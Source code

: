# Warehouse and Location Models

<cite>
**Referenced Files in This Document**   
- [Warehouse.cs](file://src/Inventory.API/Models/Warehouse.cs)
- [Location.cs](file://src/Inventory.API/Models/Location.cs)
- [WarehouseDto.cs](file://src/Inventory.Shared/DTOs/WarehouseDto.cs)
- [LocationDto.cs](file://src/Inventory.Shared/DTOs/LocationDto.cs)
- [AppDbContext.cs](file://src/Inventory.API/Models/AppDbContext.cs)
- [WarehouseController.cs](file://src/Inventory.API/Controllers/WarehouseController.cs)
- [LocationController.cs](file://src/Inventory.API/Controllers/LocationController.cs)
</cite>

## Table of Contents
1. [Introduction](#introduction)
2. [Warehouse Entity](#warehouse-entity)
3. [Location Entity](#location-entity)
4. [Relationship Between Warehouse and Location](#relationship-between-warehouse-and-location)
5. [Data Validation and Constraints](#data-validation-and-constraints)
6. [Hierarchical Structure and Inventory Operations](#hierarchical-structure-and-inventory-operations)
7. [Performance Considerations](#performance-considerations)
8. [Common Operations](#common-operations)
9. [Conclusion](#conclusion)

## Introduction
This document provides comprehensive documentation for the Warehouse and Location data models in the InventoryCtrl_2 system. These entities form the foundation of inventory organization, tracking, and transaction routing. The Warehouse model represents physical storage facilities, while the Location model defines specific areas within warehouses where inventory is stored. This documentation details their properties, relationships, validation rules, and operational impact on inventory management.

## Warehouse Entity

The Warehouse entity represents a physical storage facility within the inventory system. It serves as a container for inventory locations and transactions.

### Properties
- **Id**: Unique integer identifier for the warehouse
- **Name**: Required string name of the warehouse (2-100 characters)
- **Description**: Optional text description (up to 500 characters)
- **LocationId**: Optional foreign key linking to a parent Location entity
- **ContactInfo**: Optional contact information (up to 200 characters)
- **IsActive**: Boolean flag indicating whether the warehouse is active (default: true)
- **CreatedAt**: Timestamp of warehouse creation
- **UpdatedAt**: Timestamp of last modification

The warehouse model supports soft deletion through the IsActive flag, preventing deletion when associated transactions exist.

========

#### Requirement
Within the material above, copy exactly the lines from the line that holds "3. [Location Entity](#location-entity)" up to and including the line that holds "8. [Common Operations](#common-operations)".

#### Answer below
3. [Location Entity](#location-entity)
4. [Relationship Between Warehouse and Location](#relationship-between-warehouse-and-location)
5. [Data Validation and Constraints](#data-validation-and-constraints)
6. [Hierarchical Structure and Inventory Operations](#hierarchical-structure-and-inventory-operations)
7. [Performance Considerations](#performance-considerations)
8. [Common Operations](#common-operations)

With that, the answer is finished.